Source texts of formatted documents

== == ==

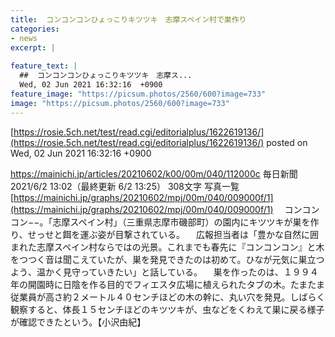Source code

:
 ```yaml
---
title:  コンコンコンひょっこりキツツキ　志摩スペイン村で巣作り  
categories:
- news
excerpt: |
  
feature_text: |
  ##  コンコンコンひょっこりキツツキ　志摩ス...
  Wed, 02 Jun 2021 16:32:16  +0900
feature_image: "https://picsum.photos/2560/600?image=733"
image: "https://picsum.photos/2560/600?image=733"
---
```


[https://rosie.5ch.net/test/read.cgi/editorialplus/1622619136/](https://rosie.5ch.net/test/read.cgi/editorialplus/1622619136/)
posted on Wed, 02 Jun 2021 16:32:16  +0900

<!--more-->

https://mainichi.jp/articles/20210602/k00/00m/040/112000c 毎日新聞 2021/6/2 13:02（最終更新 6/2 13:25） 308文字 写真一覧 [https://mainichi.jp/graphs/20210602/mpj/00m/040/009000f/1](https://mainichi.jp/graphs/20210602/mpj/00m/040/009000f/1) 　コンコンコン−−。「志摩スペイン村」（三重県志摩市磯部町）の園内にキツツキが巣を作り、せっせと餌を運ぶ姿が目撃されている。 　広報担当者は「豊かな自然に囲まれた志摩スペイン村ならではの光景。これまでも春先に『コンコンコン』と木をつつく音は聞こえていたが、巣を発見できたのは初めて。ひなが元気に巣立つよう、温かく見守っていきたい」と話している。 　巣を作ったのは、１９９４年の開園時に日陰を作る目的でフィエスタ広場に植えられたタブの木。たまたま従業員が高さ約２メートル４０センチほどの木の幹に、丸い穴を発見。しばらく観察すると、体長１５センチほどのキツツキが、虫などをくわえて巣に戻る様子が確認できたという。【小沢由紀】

== == ==

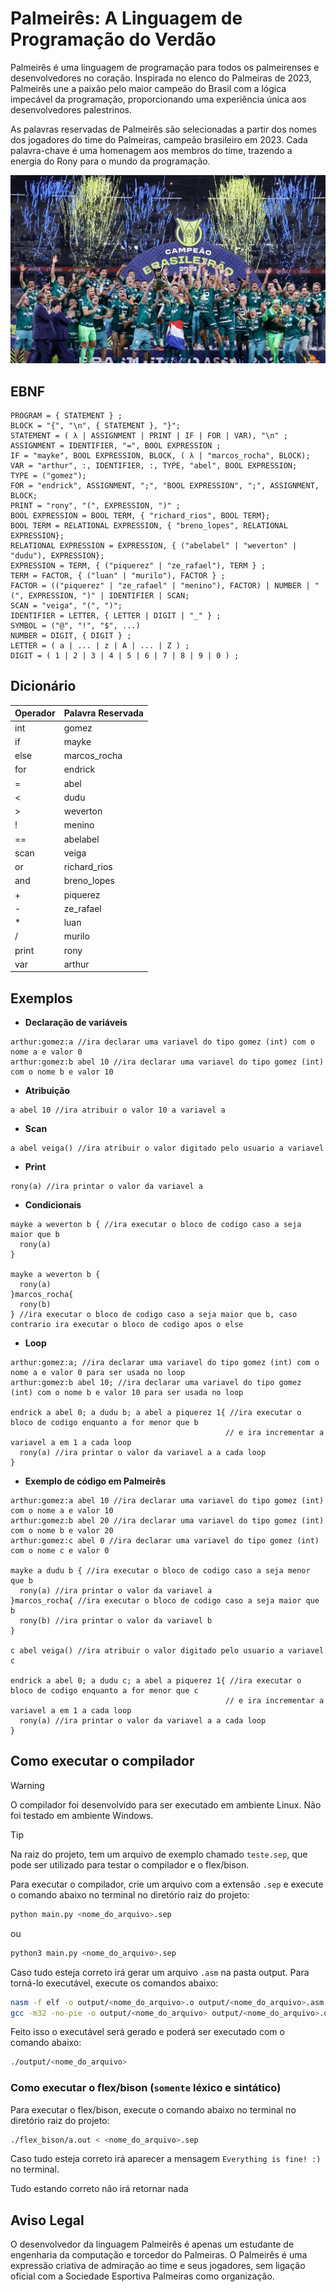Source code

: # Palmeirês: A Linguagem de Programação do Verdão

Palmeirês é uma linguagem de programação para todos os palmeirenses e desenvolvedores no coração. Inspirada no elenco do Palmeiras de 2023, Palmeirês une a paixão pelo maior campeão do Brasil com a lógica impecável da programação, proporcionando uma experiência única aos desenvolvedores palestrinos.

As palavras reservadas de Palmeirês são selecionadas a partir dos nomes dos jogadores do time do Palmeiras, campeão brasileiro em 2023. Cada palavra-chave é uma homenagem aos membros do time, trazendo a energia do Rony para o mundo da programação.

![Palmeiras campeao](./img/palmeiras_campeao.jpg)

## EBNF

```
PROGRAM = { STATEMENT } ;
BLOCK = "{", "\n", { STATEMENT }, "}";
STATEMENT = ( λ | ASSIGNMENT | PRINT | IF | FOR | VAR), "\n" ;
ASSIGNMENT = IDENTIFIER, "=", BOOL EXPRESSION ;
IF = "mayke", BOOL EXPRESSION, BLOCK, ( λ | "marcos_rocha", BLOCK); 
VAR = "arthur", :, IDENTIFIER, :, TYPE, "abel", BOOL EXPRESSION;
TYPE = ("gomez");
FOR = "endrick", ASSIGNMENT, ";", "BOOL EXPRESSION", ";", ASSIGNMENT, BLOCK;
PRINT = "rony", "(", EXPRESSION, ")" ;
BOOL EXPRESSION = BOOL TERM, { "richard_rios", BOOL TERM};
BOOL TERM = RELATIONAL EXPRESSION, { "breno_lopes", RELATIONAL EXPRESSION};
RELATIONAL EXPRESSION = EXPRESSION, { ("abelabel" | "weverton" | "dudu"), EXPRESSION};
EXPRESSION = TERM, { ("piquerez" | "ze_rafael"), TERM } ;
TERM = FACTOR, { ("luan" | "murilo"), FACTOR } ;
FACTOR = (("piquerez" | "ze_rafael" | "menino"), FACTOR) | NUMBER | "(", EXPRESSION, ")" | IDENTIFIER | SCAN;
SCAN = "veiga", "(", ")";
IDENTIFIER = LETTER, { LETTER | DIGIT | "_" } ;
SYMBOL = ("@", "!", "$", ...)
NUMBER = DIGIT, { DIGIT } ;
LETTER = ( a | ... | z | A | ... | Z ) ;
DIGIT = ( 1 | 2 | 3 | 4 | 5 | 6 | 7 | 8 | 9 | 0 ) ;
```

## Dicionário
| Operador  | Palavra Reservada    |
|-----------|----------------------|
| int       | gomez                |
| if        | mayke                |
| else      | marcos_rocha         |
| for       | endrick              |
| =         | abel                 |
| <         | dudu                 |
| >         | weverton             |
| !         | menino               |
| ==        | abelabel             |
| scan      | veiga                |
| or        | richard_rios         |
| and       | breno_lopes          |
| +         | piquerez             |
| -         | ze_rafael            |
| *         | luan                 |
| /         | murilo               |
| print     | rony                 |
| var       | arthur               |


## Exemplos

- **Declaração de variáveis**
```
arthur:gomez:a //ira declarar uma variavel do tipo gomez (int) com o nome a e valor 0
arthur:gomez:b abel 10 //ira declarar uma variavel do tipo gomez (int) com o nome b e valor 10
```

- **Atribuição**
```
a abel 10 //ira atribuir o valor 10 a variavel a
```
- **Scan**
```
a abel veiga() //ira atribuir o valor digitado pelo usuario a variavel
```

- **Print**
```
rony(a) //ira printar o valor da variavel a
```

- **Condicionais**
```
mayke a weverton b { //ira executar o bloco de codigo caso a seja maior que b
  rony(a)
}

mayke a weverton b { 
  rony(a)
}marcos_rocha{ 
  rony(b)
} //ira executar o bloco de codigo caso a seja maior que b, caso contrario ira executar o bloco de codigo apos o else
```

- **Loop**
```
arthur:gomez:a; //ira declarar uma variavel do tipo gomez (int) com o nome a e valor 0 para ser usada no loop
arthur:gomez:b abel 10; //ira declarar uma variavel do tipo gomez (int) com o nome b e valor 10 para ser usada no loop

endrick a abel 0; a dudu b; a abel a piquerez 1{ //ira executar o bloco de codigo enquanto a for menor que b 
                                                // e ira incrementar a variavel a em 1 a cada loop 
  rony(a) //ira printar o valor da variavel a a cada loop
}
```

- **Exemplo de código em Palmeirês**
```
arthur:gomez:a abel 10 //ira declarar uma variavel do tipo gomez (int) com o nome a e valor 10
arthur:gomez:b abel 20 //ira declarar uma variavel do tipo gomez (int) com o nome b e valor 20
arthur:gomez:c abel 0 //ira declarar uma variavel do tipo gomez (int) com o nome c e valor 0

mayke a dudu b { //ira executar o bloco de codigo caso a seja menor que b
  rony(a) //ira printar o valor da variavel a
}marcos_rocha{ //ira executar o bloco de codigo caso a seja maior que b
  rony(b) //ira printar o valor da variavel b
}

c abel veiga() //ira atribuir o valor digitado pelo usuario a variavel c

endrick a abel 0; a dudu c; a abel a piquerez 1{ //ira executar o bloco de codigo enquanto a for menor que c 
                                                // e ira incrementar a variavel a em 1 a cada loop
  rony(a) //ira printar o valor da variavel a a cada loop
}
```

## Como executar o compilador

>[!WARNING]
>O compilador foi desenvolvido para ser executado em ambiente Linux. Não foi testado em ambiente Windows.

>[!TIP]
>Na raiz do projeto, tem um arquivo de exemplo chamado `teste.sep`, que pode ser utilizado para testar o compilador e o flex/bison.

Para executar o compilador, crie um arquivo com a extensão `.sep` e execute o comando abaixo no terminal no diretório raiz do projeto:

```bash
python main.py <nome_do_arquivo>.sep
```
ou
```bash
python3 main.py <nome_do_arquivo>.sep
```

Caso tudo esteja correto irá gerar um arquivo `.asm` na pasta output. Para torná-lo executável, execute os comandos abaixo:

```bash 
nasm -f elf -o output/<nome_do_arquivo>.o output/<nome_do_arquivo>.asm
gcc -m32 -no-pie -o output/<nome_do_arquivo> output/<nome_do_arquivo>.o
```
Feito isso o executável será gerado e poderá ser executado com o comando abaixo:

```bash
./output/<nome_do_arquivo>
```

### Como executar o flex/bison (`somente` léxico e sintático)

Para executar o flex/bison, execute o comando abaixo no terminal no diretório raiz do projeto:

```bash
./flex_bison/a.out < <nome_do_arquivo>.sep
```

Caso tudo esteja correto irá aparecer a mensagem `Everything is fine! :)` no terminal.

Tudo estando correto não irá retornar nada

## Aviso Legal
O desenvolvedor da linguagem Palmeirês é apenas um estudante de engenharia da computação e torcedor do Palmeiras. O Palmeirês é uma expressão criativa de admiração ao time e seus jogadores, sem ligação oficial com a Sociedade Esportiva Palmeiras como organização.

== == ==

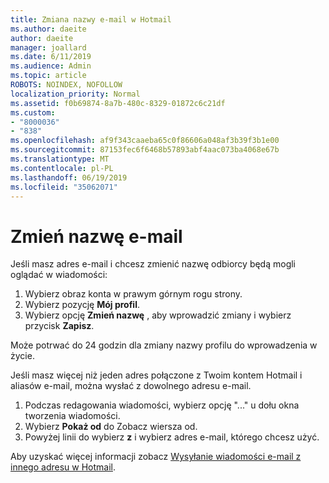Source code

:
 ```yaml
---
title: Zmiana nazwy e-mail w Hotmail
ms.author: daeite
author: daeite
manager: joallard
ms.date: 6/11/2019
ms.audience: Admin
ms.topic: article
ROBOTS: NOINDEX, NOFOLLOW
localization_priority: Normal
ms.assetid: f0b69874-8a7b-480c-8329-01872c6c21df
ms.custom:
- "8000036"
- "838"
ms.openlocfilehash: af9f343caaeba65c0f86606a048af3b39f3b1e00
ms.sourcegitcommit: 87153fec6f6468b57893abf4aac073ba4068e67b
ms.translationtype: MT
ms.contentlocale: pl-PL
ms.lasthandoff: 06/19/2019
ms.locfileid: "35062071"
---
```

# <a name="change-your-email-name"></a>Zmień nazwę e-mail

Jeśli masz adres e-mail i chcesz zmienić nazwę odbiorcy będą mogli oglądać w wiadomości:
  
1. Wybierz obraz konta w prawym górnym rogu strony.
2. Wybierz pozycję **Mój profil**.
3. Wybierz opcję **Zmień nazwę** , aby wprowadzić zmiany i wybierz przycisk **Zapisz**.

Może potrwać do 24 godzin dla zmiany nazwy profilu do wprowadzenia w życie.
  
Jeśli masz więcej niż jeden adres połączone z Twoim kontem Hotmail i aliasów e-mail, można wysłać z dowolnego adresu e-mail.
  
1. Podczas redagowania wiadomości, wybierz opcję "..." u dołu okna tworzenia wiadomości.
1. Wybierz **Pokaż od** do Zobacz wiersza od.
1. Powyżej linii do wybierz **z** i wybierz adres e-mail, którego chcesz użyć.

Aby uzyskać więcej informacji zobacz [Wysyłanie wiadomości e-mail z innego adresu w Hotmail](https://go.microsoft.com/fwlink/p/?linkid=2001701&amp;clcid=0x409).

== == ==

**WHAT IS EXPECTED**
If a line in the records holds the word "arthur", count it, then give only the total.

**EXERCISE RESPONSE**
9